Scan the records beneath this line for the line holding "Planets (I don't" and the line holding "far he's in", then transcribe exactly those two and all lines between.

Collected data
※ ※ ※

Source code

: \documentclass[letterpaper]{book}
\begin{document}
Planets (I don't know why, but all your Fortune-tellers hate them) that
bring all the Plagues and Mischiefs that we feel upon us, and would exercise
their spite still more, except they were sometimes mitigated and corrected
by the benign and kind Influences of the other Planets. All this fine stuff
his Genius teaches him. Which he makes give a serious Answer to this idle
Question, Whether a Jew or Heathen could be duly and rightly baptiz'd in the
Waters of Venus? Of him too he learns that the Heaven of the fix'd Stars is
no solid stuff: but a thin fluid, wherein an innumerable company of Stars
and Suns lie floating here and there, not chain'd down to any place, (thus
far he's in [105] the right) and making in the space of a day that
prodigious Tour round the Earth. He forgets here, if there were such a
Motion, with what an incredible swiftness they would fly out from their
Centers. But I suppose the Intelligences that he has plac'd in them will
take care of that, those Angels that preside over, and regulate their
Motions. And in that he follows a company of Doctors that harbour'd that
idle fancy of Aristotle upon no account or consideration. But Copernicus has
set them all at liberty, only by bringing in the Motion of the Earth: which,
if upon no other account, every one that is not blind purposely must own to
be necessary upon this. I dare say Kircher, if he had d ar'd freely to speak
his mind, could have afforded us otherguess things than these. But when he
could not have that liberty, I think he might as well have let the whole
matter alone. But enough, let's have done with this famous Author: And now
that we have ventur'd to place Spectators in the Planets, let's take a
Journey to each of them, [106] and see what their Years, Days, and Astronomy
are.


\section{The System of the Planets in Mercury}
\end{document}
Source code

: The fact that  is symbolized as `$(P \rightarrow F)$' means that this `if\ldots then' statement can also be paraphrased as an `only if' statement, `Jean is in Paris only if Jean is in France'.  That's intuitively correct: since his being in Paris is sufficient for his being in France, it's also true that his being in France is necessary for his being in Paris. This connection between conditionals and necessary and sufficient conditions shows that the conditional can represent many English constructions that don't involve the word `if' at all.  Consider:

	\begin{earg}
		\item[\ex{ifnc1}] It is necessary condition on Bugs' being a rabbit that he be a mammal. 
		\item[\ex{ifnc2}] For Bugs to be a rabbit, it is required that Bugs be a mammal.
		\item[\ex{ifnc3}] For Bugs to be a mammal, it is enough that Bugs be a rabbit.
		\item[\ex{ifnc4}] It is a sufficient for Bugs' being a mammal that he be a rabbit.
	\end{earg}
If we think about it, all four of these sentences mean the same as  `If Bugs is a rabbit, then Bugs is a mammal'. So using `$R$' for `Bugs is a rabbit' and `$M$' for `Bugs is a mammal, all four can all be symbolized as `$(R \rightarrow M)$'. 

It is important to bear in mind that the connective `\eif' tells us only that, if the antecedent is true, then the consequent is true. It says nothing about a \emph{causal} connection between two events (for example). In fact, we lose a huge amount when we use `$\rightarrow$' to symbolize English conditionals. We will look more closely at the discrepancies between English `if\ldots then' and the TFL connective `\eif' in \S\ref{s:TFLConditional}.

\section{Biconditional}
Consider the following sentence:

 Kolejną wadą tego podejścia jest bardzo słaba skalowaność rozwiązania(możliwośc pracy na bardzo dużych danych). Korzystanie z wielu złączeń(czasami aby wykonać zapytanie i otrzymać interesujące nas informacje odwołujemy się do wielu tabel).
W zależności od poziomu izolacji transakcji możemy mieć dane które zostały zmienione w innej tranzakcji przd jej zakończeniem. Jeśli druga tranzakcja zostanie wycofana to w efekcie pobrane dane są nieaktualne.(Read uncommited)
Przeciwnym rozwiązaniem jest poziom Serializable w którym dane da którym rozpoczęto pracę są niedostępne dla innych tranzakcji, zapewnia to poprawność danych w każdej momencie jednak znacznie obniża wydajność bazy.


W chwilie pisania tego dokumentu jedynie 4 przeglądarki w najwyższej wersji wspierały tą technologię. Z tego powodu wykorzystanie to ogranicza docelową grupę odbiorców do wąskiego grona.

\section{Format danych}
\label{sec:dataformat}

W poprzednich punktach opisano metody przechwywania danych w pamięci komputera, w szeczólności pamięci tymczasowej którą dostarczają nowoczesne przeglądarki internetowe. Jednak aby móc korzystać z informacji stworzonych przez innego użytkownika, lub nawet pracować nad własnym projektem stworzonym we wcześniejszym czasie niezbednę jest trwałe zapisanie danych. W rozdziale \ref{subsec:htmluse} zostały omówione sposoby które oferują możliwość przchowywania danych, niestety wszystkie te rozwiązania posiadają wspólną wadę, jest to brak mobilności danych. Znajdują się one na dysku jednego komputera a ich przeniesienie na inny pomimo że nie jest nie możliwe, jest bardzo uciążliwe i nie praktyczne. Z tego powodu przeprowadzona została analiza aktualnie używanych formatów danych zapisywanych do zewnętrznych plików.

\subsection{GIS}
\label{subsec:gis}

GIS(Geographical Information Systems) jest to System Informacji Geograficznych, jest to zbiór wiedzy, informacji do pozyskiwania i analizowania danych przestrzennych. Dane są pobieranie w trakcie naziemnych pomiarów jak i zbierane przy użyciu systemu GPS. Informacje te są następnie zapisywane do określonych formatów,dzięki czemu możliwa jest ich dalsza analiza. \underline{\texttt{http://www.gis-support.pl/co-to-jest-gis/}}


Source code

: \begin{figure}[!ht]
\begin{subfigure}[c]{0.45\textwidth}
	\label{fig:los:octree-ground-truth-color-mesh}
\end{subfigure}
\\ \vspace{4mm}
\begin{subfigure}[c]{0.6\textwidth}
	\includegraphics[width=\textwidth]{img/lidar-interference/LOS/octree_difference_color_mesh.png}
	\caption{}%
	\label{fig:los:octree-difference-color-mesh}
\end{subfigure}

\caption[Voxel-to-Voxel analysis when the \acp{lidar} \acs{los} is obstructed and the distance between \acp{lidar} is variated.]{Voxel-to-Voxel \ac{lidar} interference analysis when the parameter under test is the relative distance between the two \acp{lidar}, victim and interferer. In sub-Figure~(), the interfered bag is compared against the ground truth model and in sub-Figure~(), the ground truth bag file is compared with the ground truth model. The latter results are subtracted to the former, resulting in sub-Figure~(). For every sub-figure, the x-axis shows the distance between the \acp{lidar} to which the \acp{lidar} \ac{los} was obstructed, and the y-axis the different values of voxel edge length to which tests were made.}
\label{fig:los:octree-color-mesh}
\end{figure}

※ ※ ※

* _Written solution_:
Planets (I don't know why, but all your Fortune-tellers hate them) that
bring all the Plagues and Mischiefs that we feel upon us, and would exercise
their spite still more, except they were sometimes mitigated and corrected
by the benign and kind Influences of the other Planets. All this fine stuff
his Genius teaches him. Which he makes give a serious Answer to this idle
Question, Whether a Jew or Heathen could be duly and rightly baptiz'd in the
Waters of Venus? Of him too he learns that the Heaven of the fix'd Stars is
no solid stuff: but a thin fluid, wherein an innumerable company of Stars
and Suns lie floating here and there, not chain'd down to any place, (thus
far he's in [105] the right) and making in the space of a day that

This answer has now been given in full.